After a jury trial, the jury concluded that the company was not liable for the driver trainer’s harassment, but that it was liable for terminating her employment in retaliation for her complaint. The jury awarded the female driver $50,000 in lost wages and $100,000 in punitive damages. The company moved for a new trial, alleging the jury’s retaliation finding and its award of punitive damages were against the weight of the evidence. The lower court denied the company’s request for a new trial. The company appealed the decision to the Sixth Circuit Court of Appeals.
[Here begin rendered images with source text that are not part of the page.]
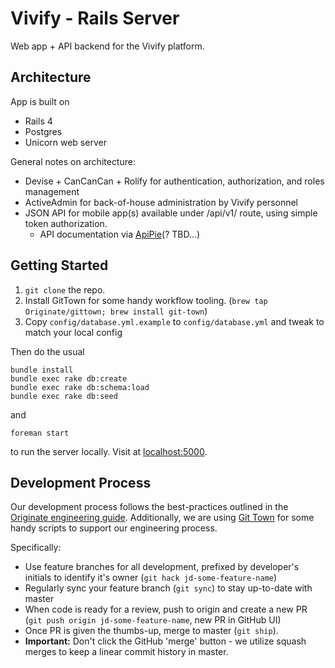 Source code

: Vivify - Rails Server
=====================

Web app + API backend for the Vivify platform.

Architecture
------------

App is built on

* Rails 4
* Postgres
* Unicorn web server

General notes on architecture:

* Devise + CanCanCan + Rolify for authentication, authorization, and roles management
* ActiveAdmin for back-of-house administration by Vivify personnel
* JSON API for mobile app(s) available under /api/v1/ route, using simple token authorization.
  * API documentation via [ApiPie](https://github.com/Apipie/apipie-rails)(? TBD...)


Getting Started
---------------

1. `git clone` the repo.
2. Install GitTown for some handy workflow tooling. (`brew tap Originate/gittown; brew install git-town`)
3. Copy `config/database.yml.example` to `config/database.yml` and tweak to match your local config

Then do the usual
```
bundle install
bundle exec rake db:create
bundle exec rake db:schema:load
bundle exec rake db:seed
```
and
```
foreman start
```
to run the server locally.  Visit at [localhost:5000](http://localhost:5000).


Development Process
-------------------

Our development process follows the best-practices outlined in the [Originate engineering guide](https://github.com/Originate/guide).  Additionally, we are using [Git Town](https://github.com/Originate/git-town) for some handy scripts to support our engineering process.
  
Specifically:

* Use feature branches for all development, prefixed by developer's initials to identify it's owner (`git hack jd-some-feature-name`) 
* Regularly sync your feature branch (`git sync`) to stay up-to-date with master
* When code is ready for a review, push to origin and create a new PR (`git push origin jd-some-feature-name`, new PR in GitHub UI) 
* Once PR is given the thumbs-up, merge to master (`git ship`).
* **Important:** Don't click the GitHub 'merge' button - we utilize squash merges to keep a linear commit history in master.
Appellate Court’s Decision
In upholding the lower court’s decision, the Appellate Court focused on the evidence introduced at trial. Representatives from the company admitted at trial that the female employee would have remained on the work schedule had she not reported the assault, which was sufficient causation for a finding of retaliation. That evidence established a causal connection between the female employee’s sexual harassment complaint and the loss of her job.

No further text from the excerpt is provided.